Galatea 2.2 by Richard Powers
Richard Powers' most recent novel The Echo Maker won last year's National Book Award in the US and was a finalist for the Pulitzer Prize. It tells the story of Mark, a truck driver who wakes from a coma after an accident and believes that his sister, who has returned home to nurse him, is an actually an imposter. Reeling from this rejection she contacts renowned neurologist Gerald Weber who recognising the rare Capgras Syndrome comes to investigate. It is filled with sound science, dense prose and a meticulous dissection of human life and thoughts; in other words exactly what you would expect from Powers. His writing is not to all tastes but at its best, as in The Gold Bug Variations, which combines genetics, music, and computer science, it can be some of the most invigorating and challenging writing available.
Whilst still waiting for some books to be delivered after the postal strike I have been stumbling into second hand bookshops and following my nose. On one such recce I found a copy of Powers pseudo-autobiographical novel Galatea 2.2. It concerns a certain Richard Powers who returns to his old University, after the end of a relationship with a former student, stumbling along in a state of limbo disillusioned with both reading and writing. Whilst there he meets Philip Lentz a combative computer scientist who convinces Powers to be part of an experiment. He has made a bet with fellow scientists that he can produce a computer that can perform literary criticism which is indistinguishable from that written by a human. Powers task is to 'teach' the computer.

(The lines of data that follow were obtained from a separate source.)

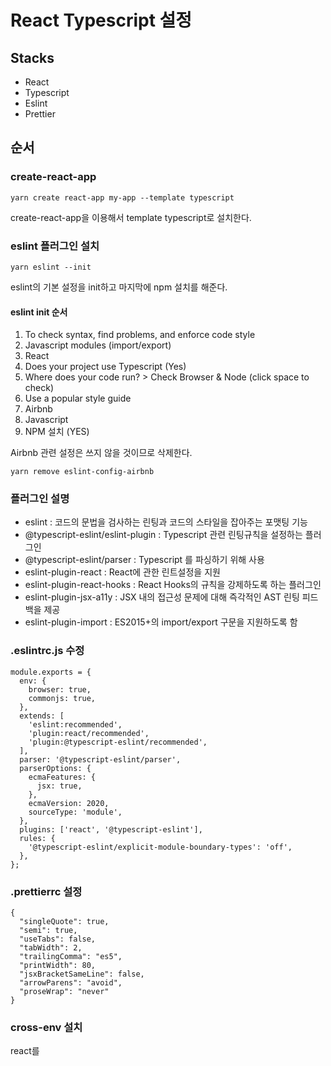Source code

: # React Typescript 설정

## Stacks

* React
* Typescript
* Eslint
* Prettier

## 순서

### create-react-app

```
yarn create react-app my-app --template typescript
```

create-react-app을 이용해서 template typescript로 설치한다.

### eslint 플러그인 설치

```
yarn eslint --init
```

eslint의 기본 설정을 init하고 마지막에 npm 설치를 해준다.

#### eslint init 순서
1. To check syntax, find problems, and enforce code style
2. Javascript modules (import/export)
3. React
4. Does your project use Typescript (Yes)
5. Where does your code run? > Check Browser & Node (click space to check)
6. Use a popular style guide
7. Airbnb
8. Javascript
9. NPM 설치 (YES)

Airbnb 관련 설정은 쓰지 않을 것이므로 삭제한다.

```
yarn remove eslint-config-airbnb
```

### 플러그인 설명

* eslint : 코드의 문법을 검사하는 린팅과 코드의 스타일을 잡아주는 포맷팅 기능
* @typescript-eslint/eslint-plugin : Typescript 관련 린팅규칙을 설정하는 플러그인
* @typescript-eslint/parser : Typescript 를 파싱하기 위해 사용
* eslint-plugin-react : React에 관한 린트설정을 지원
* eslint-plugin-react-hooks : React Hooks의 규칙을 강제하도록 하는 플러그인
* eslint-plugin-jsx-a11y : JSX 내의 접근성 문제에 대해 즉각적인 AST 린팅 피드백을 제공
* eslint-plugin-import : ES2015+의 import/export 구문을 지원하도록 함

### .eslintrc.js 수정

```
module.exports = {
  env: {
    browser: true,
    commonjs: true,
  },
  extends: [
    'eslint:recommended',
    'plugin:react/recommended',
    'plugin:@typescript-eslint/recommended',
  ],
  parser: '@typescript-eslint/parser',
  parserOptions: {
    ecmaFeatures: {
      jsx: true,
    },
    ecmaVersion: 2020,
    sourceType: 'module',
  },
  plugins: ['react', '@typescript-eslint'],
  rules: {
    '@typescript-eslint/explicit-module-boundary-types': 'off',
  },
};

```

### .prettierrc 설정

```
{
  "singleQuote": true,
  "semi": true,
  "useTabs": false,
  "tabWidth": 2,
  "trailingComma": "es5",
  "printWidth": 80,
  "jsxBracketSameLine": false,
  "arrowParens": "avoid",
  "proseWrap": "never"
}
```

### cross-env 설치

react를 
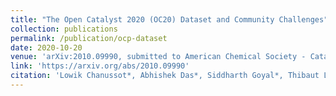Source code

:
 ```yaml
---
title: "The Open Catalyst 2020 (OC20) Dataset and Community Challenges"
collection: publications
permalink: /publication/ocp-dataset
date: 2020-10-20
venue: 'arXiv:2010.09990, submitted to American Chemical Society - Catalysis'
link: 'https://arxiv.org/abs/2010.09990'
citation: 'Lowik Chanussot*, Abhishek Das*, Siddharth Goyal*, Thibaut Lavril*, <b>Muhammed Shuaibi*</b>, Morgane Riviere, Kevin Tran, Javier Heras-Domingo, Caleb Ho, Weihua Hu, Aini Palizhati, Anuroop Sriram, Brandon Wood, Junwoong Yoon, Devi Parikh, C. Lawrence Zitnick, Zachary Ulissi: “The Open Catalyst 2020 (OC20) Dataset and Community Challenges”, 2020; arXiv:2010.09990.'
---
```

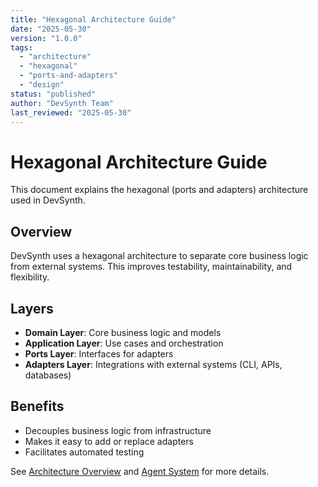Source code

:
 ```yaml
---
title: "Hexagonal Architecture Guide"
date: "2025-05-30"
version: "1.0.0"
tags:
  - "architecture"
  - "hexagonal"
  - "ports-and-adapters"
  - "design"
status: "published"
author: "DevSynth Team"
last_reviewed: "2025-05-30"
---
```


# Hexagonal Architecture Guide

This document explains the hexagonal (ports and adapters) architecture used in DevSynth.

## Overview
DevSynth uses a hexagonal architecture to separate core business logic from external systems. This improves testability, maintainability, and flexibility.

## Layers
- **Domain Layer**: Core business logic and models
- **Application Layer**: Use cases and orchestration
- **Ports Layer**: Interfaces for adapters
- **Adapters Layer**: Integrations with external systems (CLI, APIs, databases)

## Benefits
- Decouples business logic from infrastructure
- Makes it easy to add or replace adapters
- Facilitates automated testing

See [Architecture Overview](overview.md) and [Agent System](agent_system.md) for more details.
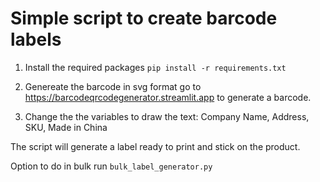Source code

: # Simple script to create barcode labels

1. Install the required packages
```pip install -r requirements.txt```

2. Genereate the barcode in svg format go to https://barcodeqrcodegenerator.streamlit.app to generate a barcode.

3. Change the the variables to draw the text: Company Name, Address, SKU, Made in China

The script will generate a label ready to print and stick on the product.

Option to do in bulk run ```bulk_label_generator.py```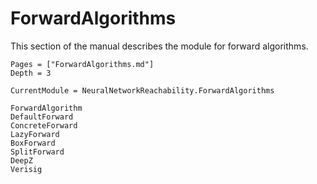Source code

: # ForwardAlgorithms

This section of the manual describes the module for forward algorithms.

```@contents
Pages = ["ForwardAlgorithms.md"]
Depth = 3
```

```@meta
CurrentModule = NeuralNetworkReachability.ForwardAlgorithms
```

```@docs
ForwardAlgorithm
DefaultForward
ConcreteForward
LazyForward
BoxForward
SplitForward
DeepZ
Verisig
```
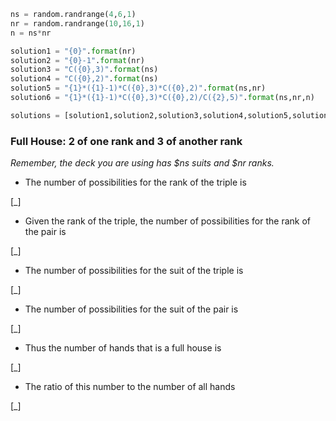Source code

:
 ```python
ns = random.randrange(4,6,1)
nr = random.randrange(10,16,1)
n = ns*nr

solution1 = "{0}".format(nr)
solution2 = "{0}-1".format(nr)
solution3 = "C({0},3)".format(ns)
solution4 = "C({0},2)".format(ns)
solution5 = "{1}*({1}-1)*C({0},3)*C({0},2)".format(ns,nr)
solution6 = "{1}*({1}-1)*C({0},3)*C({0},2)/C({2},5)".format(ns,nr,n)

solutions = [solution1,solution2,solution3,solution4,solution5,solution6]  
```

### Full House: 2 of one rank and 3 of another rank ###
*Remember, the deck you are using has $ns suits and $nr ranks.*

* The number of possibilities for the rank of the triple is

[_]

* Given the rank of the triple, the number of possibilities for the rank of the pair is

[_]

* The number of possibilities for the suit of the triple is

[_]

* The number of possibilities for the suit of the pair is

[_]

* Thus the number of hands that is a full house is

[_]

* The ratio of this number to the number of all hands

[_]
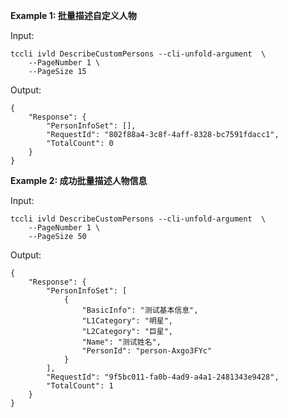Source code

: **Example 1: 批量描述自定义人物**



Input: 

```
tccli ivld DescribeCustomPersons --cli-unfold-argument  \
    --PageNumber 1 \
    --PageSize 15
```

Output: 
```
{
    "Response": {
        "PersonInfoSet": [],
        "RequestId": "802f88a4-3c8f-4aff-8328-bc7591fdacc1",
        "TotalCount": 0
    }
}
```

**Example 2: 成功批量描述人物信息**



Input: 

```
tccli ivld DescribeCustomPersons --cli-unfold-argument  \
    --PageNumber 1 \
    --PageSize 50
```

Output: 
```
{
    "Response": {
        "PersonInfoSet": [
            {
                "BasicInfo": "测试基本信息",
                "L1Category": "明星",
                "L2Category": "巨星",
                "Name": "测试姓名",
                "PersonId": "person-Axgo3FYc"
            }
        ],
        "RequestId": "9f5bc011-fa0b-4ad9-a4a1-2481343e9428",
        "TotalCount": 1
    }
}
```


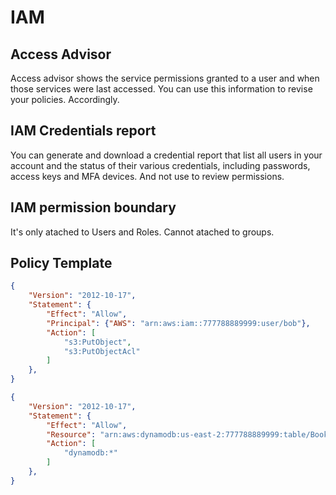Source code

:# IAM


## Access Advisor

Access advisor shows the service permissions granted to a user and when those services were last accessed.
You can use this information to revise your policies. Accordingly.

## IAM Credentials report

You can generate and download a credential report that list all users in your account and the status
of their various credentials, including passwords, access keys and MFA devices. And not use to review permissions.

## IAM permission boundary

It's only atached to Users and Roles.
Cannot atached to groups.

## Policy Template

```json
{
    "Version": "2012-10-17",
    "Statement": {
        "Effect": "Allow",
        "Principal": {"AWS": "arn:aws:iam::777788889999:user/bob"},
        "Action": [
            "s3:PutObject",
            "s3:PutObjectAcl"
        ]
    },
}
```

```json
{
    "Version": "2012-10-17",
    "Statement": {
        "Effect": "Allow",
        "Resource": "arn:aws:dynamodb:us-east-2:777788889999:table/Books",
        "Action": [
            "dynamodb:*"
        ]
    },
}
```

This is very clever update of the Pygmalion myth. The various implementations of the machine develop into 'Helen' who is capable eventually of asking what sex and race she is, even what she looks like. Powers is consistently amazed at how his pupil seems to be developing consciousness, but is slow in realising that the real subject of the experiment is himself. As he introduces her to a history of literature it is her who is helping him to re-engage with the world. Told in parallel is the story of the relationship which has rendered Powers so disconnected at the start of the novel. Refered to only as 'C', theirs was an insular relationship built on the books they read together. In the present day Powers fixates on another student, this one known only as 'A', who becomes for him a new, improved version of 'C' and also the student against whom his 'Helen' will compete. All very clever as I said and that of course is the problem.
It isn't that the writing is dry or cool or clinical although on discovering that Lentz has scoliosis it is difficult to relate to Powers thinking:
'I was sorry I'd let him get under my skin. Even someone who has modeled the function of the inferior frontal gyrus might still be plagued by the monsters that gyrus modeled'.
Powers can still provide a great one-liner like:
'He looked as if he'd taken self-tanning cream orally'.
He can also write with great emotion, particularly when describing the death throes of his relationship with 'C' or the visits with Lentz to see his wife Audrey, reduced to a paranoid shell of herself by dementia. But where structure leant such strength to Gold Bug, the four notes of the music combining with the four parts of human genetic code, shedding light on each other, this novel is far less succesful, the connections between plots misfiring like faulty synapses in the brain. Picking it up each time I felt I was starting again, needing to tune my ear in to the prose. Powers melding of science and literature is bound to work better in some places than others, where this book works best is as a very imaginative way of writing about writing again when you think you can't. Through the pursuits of this fictional Powers in creating his Galatea and looking back on what has helped and shaped his writing so far, the real Powers is able to write again and bring us Galatea 2.2, inspired by the voice that commands him to 'See everything for me'.